The largest ideological gaps exist in the HD-88 race between Rep. Jim Landtroop of Plainview and former Rep. Gary Walker of Plains, and in the HD-83 race between Rep. Charles Perry and former Rep. Delwin Jones, both of Lubbock. In both districts the incumbent's ideological location is on the far right edge of the Republican ideological spectrum, with Landtroop and Perry's respective 95% CIs ending to the right of even the 75th percentile of Republican representatives. In sharp contrast, both Walker and Jones possess Lib-Con Scores at the opposite end of the spectrum, with their respective CIs stopping to the left of the 25th percentile of Republican representatives. Alone among these six primaries, HD-88 features two viable candidates who are not current or former representatives: Ken King of Canadian and Mac Smith of Pampa.
A substantial ideological divide also separates two Longview contestants, Rep. David Simpson and former Rep. Tommy Merritt, in HD-7. Like Walker and Jones, Merritt occupies a position on the liberal-conservative dimension which is significantly less conservative than a majority of Republicans who held office during this period. While Simpson is firmly within the very conservative wing of the Republican Party, he is somewhat less conservative than Landtroop and Perry.
The primary in HD-19 features two incumbents, Mike "Tuffy"Hamilton of Lumberton and James White of Hillister. Similar to Landtroop and Perry, White's score makes him one of the most conservative GOP representatives to serve during the 2001-11 period. Unlike Walker, Jones and Merritt (whose respective CIs did not even cross the 25th percentile line), Hamilton's Lib-Con Score locates him closer to the center of the GOP delegation.
Ideological Similarities: The Senate Races
The two Senate races lack the stark ideological differences found among the House candidates. As was the case in the House races, the two Senate contests are in safe Republican districts.
In SD-9 current Reps. Kelly Hancock of North Richland Hills and Todd Smith of Euless face off. Hancock and Smith are both Republican centrists in comparison with their fellow legislators, with Lib-Con Scores located between the 50th and 75th and 25th and 50th percentiles respectively, and CIs which both cross over the location of the median House Republican. While Hancock's Lib-Con Score is slightly more conservative than Smith's, the overlap of their respective CIs indicates we cannot conclude that Hancock is significantly more conservative than Smith. This conclusion is reinforced by other roll call vote-based analysis focusing exclusively on the 2011 session in which Hancock and Smith's ideological positions were even closer than presented here.

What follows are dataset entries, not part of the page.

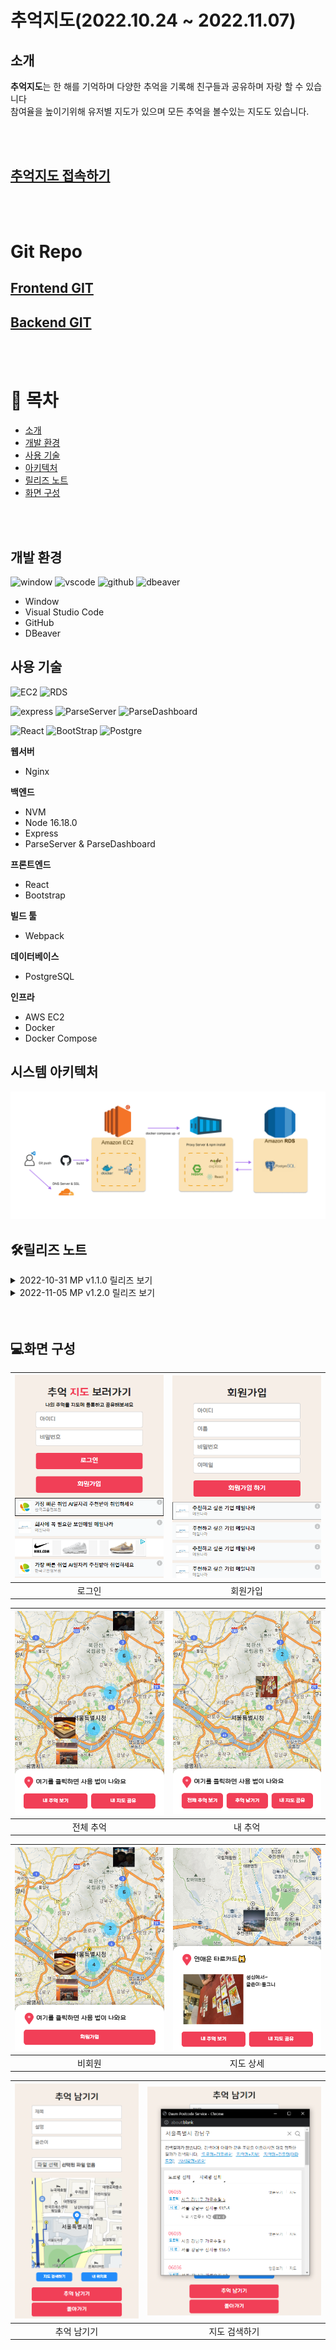 # 추억지도(2022.10.24 ~ 2022.11.07)

## 소개
**추억지도**는 한 해를 기억하며 다양한 추억을 기록해 친구들과 공유하며 자랑 할 수 있습니다
<br>
참여율을 높이기위해 유저별 지도가 있으며 모든 추억을 볼수있는 지도도 있습니다.

<br><br>
## [추억지도 접속하기](https://mp.donggeun.co.kr/map)

<br><br>
# Git Repo
## [Frontend GIT](https://github.com/tjrehdrms123/mp-client)
## [Backend GIT](https://github.com/tjrehdrms123/mp-server)
<br><br>

# 📖 목차 
 - [소개](#소개) 
 - [개발 환경](#개발-환경)
 - [사용 기술](#사용-기술)
 - [아키텍처](#시스템-아키텍처) 
 - [릴리즈 노트](#릴리즈-노트)
 - [화면 구성](#화면-구성)

<br><br>

## 개발 환경

![window](https://img.shields.io/badge/windows-%230078D6.svg?&style=flat&logo=windows&logoColor=white")
![vscode](https://img.shields.io/badge/vscode-blue?style=flat&logo=VisualStudioCode)
![github](https://img.shields.io/badge/github-606060?style=fat&logo=github)
![dbeaver](https://img.shields.io/badge/DBeaver-blue?style=flat)

 - Window 
 - Visual Studio Code
 - GitHub
 - DBeaver

## 사용 기술 

![EC2](https://img.shields.io/badge/AWS-ec2-FF8C00?style=flat&logo=amazonec2)
![RDS](https://img.shields.io/badge/AWS-RDS-FF8C00?style=flat&logo=amazonrds)

![express](https://img.shields.io/badge/express-%23000000.svg?&style=flat&logo=express&logoColor=white)
![ParseServer](https://img.shields.io/badge/ParseServer-0078d6?style=flat)
![ParseDashboard](https://img.shields.io/badge/ParseDashboard-0078d6?style=flat)

![React](https://img.shields.io/badge/react-%2361DAFB.svg?&style=flat&logo=react&logoColor=black)
![BootStrap](https://img.shields.io/badge/BootStrap-purple?style=flat&logo=Bootstrap)
![Postgre](https://img.shields.io/badge/postgresql-%23336791.svg?&style=flat&logo=postgresql&logoColor=white)

**웹서버**
 - Nginx

**백엔드**
 - NVM 
 - Node 16.18.0
 - Express
 - ParseServer & ParseDashboard

**프론트엔드**
 -  React
 -  Bootstrap
 
**빌드 툴**
 - Webpack

**데이터베이스**
 - PostgreSQL

**인프라** 
 - AWS EC2
 - Docker
 - Docker Compose

## 시스템 아키텍처
![시스템 아키텍처](./images/system.png)

## 🛠릴리즈 노트

<details>
<summary> 2022-10-31 MP v1.1.0 릴리즈 보기</summary>
<div markdown="1">   
  <ul>
    <li>이메일 인증 제거</li>
    <li>폰트 변경</li>
    <li>글쓰기 유효성 검사 강화</li>
  </ul>
</div>
</details>
<details>
<summary> 2022-11-05 MP v1.2.0 릴리즈 보기</summary>
<div markdown="1">       
  <ul>
    <li>요청 Body 사이즈 기존 5M > 10M로 변경</li>
    <li>회원가입 여부에 따라 활성화 버튼 변경</li>
    <li>애드핏 광고 1개 > 4개로 변경</li>
  </ul>
</div>
</details>
<br><br>

## 💻화면 구성
![로그인](./images/page/login.png)|![회원가입](./images/page/register.png)|
| :-----------------------------------------------------------------------------------------------------------------: | :-----------------------------------------------------------------------------------------------------------------: | 
|로그인|회원가입

![전체 추억](./images/page/allmap.png)|![내 추억](./images/page/mymap.png)|
| :-----------------------------------------------------------------------------------------------------------------: | :-----------------------------------------------------------------------------------------------------------------: | 
|전체 추억|내 추억

![비회원](./images/page/nonuser.png)|![지도 상세](./images/page/mapdetail.png)|
| :-----------------------------------------------------------------------------------------------------------------: | :-----------------------------------------------------------------------------------------------------------------: | 
|비회원|지도 상세

![추억 남기기](./images/page/mapwrite.png)|![지도 검색하기](./images/page/mapwrite_01.png)|
| :-----------------------------------------------------------------------------------------------------------------: | :-----------------------------------------------------------------------------------------------------------------: | 
|추억 남기기|지도 검색하기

In SD-25, the Lib-Con Scores of San Antonio's Sen. Jeff Wentworth and Elizabeth Ames Jones, a former legislator and railroad commissioner, are for all intents and purposes indistinguishable. Both have scores near the 25th percentile, with CIs which cross substantially over the 50th percentile. Based on their House voting records, Jones and Wentworth possess nearly identical ideological profiles which place them in the center (with a modest leftward tilt) of the Texas House Republicans. One caveat to this analysis is that Wentworth's tenure in the House ended almost 20 years ago. Certainly, his ideological position could have changed since then, although his Senate voting record in 2011 suggests Wentworth has not become less conservative over time.
Conclusion
Each one of the four Texas House primaries provides Republican primary voters with very clear and distinct ideological options from competing ends of the conservative ideological spectrum. The results of these four litmus tests will provide important signals as to the current balance of ideological forces within the Texas Republican Party. The ideological contrast is much less sharp in both of the Senate matchups, with limited to no real ideological differences observed between the rival candidates.
Mark P. Jones is the James A. Baker III Institute for Public Policy's Fellow in Political Science and the chairman of the Department of Political Science at Rice University.